'''

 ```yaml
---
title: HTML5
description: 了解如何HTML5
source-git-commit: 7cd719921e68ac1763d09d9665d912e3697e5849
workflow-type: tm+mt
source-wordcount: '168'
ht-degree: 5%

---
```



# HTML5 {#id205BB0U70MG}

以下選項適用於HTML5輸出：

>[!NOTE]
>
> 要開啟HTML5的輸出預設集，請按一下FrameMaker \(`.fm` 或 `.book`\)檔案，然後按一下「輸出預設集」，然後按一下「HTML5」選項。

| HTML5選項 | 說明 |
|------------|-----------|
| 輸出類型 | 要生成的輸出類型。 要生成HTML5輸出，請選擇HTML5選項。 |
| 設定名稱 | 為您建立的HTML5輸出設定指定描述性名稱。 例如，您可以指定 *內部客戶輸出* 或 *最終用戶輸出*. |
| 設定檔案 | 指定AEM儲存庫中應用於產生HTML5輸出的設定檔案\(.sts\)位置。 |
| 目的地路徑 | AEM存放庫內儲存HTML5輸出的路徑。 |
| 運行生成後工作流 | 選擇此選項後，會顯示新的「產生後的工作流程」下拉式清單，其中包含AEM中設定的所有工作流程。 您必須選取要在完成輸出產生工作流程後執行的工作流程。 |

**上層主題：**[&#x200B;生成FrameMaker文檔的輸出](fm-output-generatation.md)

'''

_INSTRUCTIONS TO FOLLOW_.
All of the records must be retyped exactly as they are.

_SOLUTION TO THIS TASK_.
 ```yaml
---
title: HTML5
description: 了解如何HTML5
source-git-commit: 7cd719921e68ac1763d09d9665d912e3697e5849
workflow-type: tm+mt
source-wordcount: '168'
ht-degree: 5%

---
```



# HTML5 {#id205BB0U70MG}

以下選項適用於HTML5輸出：

>[!NOTE]
>
> 要開啟HTML5的輸出預設集，請按一下FrameMaker \(`.fm` 或 `.book`\)檔案，然後按一下「輸出預設集」，然後按一下「HTML5」選項。

| HTML5選項 | 說明 |
|------------|-----------|
| 輸出類型 | 要生成的輸出類型。 要生成HTML5輸出，請選擇HTML5選項。 |
| 設定名稱 | 為您建立的HTML5輸出設定指定描述性名稱。 例如，您可以指定 *內部客戶輸出* 或 *最終用戶輸出*. |
| 設定檔案 | 指定AEM儲存庫中應用於產生HTML5輸出的設定檔案\(.sts\)位置。 |
| 目的地路徑 | AEM存放庫內儲存HTML5輸出的路徑。 |
| 運行生成後工作流 | 選擇此選項後，會顯示新的「產生後的工作流程」下拉式清單，其中包含AEM中設定的所有工作流程。 您必須選取要在完成輸出產生工作流程後執行的工作流程。 |

**上層主題：**[&#x200B;生成FrameMaker文檔的輸出](fm-output-generatation.md)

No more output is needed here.